Giusto o sbagliato che sia le coscienze assopite si risvegliano solo quando quasi tutto è perduto. Solo quando ci rendiamo conto di non avere più una pagnotta (seppure secca) da portare a casa ai nostri figli, allora siamo pronti a tutto. Ma forse è troppo tardi.


. Oggi in Italia esiste un avvocato ogni 200 abitanti, Con le liberalizzazioni ed il venire meno di ogni “limitazione” all’accesso, il rapporto sarà di 1 a 100. Su 100 cittadini quanti in un anno mediamente si rivolgono ad un avvocato? Direi non più di un 5%. Quindi, dovremo portare avanti o ancor peggio avviare uno studio potendo contare su una media di 5 clienti all’anno (i quali comunque prima di avviare un procedimento dovranno passare sotto le forche caudine dell’istituto della meda conciliazione obbligatoria rinunziando, la maggior parte delle volte, per una questione di costi a far valere i propri legittimi diritti).

Cosa racconteremo ai giovani avvocati che entusiasti delle liberalizzazioni entreranno a far parte dell’albo? Benvenuti nel mondo dei disoccupati!

Posso solo immaginare a quale livello sarà esasperata la lotta fratricida tra colleghi per accaparrarsi un cliente. E poi, trovato il cliente cosa avviene? Complice la crisi economica, complici i costi della media conciliazione obbligatoria, complice l’aumento sconsiderato del contributo unificato (ricordo che l’art. 28, Legge 183/2011 prevede l’ulteriore aumento del contributo unificato, pari al 50%, per il grado di Appello e del 100%, per i procedimenti innanzi alla Corte di Cassazione), il cliente sarà disposto ad “offrire” all’avvocato per il servizio espletato un compenso probabilmente nemmeno sufficiente per coprire le spese minime di gestione di un piccolo studio. Non solo non esistono più i minimi tariffari ma lo stesso tariffario forense è abolito (L’art. 10, co. 12, Legge 183/2011, prevede l’abolizione delle tariffe forensi dal 1° gennaio 2012).

Il rapporto avvocato-cliente sarà contraddistinto da un contrattazione al ribasso non solo del compenso ma anche delle condizioni contrattuali da applicare. Se il cliente è disposto a corrispondere un compenso di 1000 euro perché in quel momento non può oggettivamente versare una maggior somma, a quel cliente giustamente non interessa che di quei 1000 euro 200 serviranno per pagare il contributo unificato, il 23% servirà per il pagamento dell’IVA, il 4 % per la cassa di previdenza, ecc . Lui avrà corrisposto 1000 all’avvocato, perché più di 1000 euro non è in grado di corrispondere!

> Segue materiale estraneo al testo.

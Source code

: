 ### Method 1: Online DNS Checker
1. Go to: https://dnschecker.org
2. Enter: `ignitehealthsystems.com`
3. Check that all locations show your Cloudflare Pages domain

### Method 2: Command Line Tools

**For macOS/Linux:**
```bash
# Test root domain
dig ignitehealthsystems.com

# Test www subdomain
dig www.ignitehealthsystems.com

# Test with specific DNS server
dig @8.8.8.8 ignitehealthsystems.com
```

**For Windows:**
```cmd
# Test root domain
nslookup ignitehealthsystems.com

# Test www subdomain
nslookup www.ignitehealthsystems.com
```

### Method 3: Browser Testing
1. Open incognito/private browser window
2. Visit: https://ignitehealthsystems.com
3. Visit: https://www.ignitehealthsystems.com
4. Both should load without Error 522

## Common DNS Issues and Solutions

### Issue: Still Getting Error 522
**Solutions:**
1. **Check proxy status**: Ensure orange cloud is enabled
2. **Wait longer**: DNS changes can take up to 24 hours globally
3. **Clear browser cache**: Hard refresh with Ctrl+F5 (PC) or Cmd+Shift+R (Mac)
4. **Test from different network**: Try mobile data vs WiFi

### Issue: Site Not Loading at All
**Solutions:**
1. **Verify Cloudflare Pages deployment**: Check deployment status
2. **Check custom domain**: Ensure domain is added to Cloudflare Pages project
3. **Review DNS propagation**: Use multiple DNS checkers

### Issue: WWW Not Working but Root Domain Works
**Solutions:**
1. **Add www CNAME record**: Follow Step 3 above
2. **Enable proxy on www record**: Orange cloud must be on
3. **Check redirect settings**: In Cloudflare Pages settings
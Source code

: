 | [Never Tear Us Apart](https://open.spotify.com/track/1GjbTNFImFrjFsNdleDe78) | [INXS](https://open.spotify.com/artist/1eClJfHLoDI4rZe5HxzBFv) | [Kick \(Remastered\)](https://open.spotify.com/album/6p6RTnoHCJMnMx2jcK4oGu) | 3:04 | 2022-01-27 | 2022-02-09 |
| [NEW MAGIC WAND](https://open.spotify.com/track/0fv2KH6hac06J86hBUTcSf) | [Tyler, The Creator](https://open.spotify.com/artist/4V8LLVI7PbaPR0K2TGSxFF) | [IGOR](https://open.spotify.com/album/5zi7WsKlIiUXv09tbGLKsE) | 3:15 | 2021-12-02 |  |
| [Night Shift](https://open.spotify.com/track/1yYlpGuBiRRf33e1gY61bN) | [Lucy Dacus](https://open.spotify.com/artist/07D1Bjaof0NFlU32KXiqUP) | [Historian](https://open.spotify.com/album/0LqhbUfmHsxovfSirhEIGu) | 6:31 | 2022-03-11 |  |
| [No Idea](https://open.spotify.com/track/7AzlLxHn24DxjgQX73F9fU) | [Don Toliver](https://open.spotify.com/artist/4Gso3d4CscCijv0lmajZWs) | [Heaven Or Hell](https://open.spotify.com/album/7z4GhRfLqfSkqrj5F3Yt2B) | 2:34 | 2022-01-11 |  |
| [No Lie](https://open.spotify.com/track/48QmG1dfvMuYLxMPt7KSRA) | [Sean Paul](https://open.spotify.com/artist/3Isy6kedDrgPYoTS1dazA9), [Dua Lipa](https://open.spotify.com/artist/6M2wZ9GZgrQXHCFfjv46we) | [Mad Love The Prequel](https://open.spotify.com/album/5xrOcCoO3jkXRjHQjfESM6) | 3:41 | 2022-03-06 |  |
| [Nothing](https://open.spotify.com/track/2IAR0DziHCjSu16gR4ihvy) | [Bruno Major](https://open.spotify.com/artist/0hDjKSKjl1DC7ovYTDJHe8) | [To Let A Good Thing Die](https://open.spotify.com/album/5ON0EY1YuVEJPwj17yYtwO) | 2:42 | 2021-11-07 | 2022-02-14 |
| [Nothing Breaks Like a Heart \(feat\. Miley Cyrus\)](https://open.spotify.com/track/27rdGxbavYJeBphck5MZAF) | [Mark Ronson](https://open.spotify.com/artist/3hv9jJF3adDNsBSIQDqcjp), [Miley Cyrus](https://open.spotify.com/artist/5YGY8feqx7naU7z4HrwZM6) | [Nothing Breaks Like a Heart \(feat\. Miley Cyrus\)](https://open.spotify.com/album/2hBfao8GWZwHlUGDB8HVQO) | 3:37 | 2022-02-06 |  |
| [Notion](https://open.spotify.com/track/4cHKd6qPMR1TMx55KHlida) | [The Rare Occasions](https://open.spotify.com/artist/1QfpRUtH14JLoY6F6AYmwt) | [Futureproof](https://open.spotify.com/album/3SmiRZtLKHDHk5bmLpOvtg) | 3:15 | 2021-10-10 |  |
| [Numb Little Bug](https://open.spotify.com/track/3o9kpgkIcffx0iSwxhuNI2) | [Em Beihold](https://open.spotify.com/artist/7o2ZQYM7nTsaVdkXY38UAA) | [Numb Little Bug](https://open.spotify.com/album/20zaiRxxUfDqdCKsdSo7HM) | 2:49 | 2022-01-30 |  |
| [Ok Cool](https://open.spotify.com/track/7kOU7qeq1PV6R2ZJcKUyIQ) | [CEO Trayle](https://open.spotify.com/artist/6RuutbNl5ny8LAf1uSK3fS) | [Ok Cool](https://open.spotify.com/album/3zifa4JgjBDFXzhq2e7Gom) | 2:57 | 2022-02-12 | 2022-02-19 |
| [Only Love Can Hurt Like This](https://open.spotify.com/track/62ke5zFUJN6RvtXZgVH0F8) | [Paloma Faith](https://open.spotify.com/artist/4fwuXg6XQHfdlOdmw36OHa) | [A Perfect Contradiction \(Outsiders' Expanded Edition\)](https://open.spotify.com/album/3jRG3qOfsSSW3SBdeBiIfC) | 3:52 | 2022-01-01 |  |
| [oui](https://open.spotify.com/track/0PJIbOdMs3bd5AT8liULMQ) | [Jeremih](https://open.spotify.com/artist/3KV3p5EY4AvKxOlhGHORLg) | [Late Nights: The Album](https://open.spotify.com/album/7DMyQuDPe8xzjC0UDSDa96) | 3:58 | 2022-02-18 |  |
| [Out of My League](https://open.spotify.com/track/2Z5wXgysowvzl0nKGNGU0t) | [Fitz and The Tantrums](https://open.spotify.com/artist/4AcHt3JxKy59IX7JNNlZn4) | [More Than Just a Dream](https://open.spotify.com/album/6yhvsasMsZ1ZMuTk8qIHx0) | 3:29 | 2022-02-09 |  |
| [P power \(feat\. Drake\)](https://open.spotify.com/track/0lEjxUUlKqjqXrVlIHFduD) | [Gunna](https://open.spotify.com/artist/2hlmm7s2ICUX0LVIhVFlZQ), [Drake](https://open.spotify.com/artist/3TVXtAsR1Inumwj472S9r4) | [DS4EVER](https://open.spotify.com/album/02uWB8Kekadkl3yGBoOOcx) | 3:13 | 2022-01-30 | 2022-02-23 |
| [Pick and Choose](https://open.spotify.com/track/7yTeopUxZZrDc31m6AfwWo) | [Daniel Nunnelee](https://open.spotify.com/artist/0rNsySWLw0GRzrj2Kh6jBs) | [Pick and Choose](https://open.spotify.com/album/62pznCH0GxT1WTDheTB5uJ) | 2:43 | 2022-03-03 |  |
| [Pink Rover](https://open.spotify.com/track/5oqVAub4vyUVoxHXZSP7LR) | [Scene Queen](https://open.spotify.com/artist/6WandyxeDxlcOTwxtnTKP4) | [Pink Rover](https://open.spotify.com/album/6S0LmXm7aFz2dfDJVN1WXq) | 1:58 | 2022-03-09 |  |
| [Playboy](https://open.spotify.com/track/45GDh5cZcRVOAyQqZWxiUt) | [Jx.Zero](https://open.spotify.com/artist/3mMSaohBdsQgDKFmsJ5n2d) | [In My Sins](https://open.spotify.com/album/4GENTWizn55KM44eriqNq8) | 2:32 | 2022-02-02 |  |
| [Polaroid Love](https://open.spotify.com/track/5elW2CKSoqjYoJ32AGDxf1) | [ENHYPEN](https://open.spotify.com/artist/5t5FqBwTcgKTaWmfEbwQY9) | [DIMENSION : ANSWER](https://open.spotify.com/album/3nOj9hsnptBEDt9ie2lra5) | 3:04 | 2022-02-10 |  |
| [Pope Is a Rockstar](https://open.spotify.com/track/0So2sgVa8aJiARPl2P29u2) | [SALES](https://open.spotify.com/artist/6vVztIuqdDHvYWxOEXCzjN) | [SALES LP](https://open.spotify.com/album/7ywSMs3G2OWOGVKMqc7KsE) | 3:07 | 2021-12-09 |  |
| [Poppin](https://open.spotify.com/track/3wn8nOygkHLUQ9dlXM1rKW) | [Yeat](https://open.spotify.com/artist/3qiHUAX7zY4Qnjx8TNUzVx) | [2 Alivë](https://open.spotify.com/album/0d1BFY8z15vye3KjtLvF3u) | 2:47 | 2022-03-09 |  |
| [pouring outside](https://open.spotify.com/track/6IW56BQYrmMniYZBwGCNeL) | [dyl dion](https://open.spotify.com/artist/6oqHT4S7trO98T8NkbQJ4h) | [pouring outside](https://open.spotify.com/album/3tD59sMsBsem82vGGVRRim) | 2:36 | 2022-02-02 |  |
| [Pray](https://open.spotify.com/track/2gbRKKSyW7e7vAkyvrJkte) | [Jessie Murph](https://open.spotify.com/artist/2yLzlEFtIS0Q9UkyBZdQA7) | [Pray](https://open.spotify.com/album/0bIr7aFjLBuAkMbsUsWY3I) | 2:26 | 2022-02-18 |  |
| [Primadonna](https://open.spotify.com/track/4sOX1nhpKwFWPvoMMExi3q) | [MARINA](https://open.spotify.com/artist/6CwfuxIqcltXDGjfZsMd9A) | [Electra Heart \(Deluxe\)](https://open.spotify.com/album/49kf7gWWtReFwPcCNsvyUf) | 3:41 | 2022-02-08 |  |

Evviva! Separazioni e cause condominiali a 500 euro, tutto compreso! (tratto da un sito web dell’era post liberalizzazioni). Dobbiamo forse arrivare ad augurarci che i cittadini litighino di più per poter sopravvivere come categoria? Assolutamente no visto che il legislatore ha pensato anche a questo: media conciliazione per riappacificare a forza gli animi rancorosi o ancora meglio per far desistere i potenziali litigiosi da ogni intento bellicoso.

Che Dio ci benedica e soprattutto ci dia l’intelletto per comprendere tale scempio e la forza per ribellarci.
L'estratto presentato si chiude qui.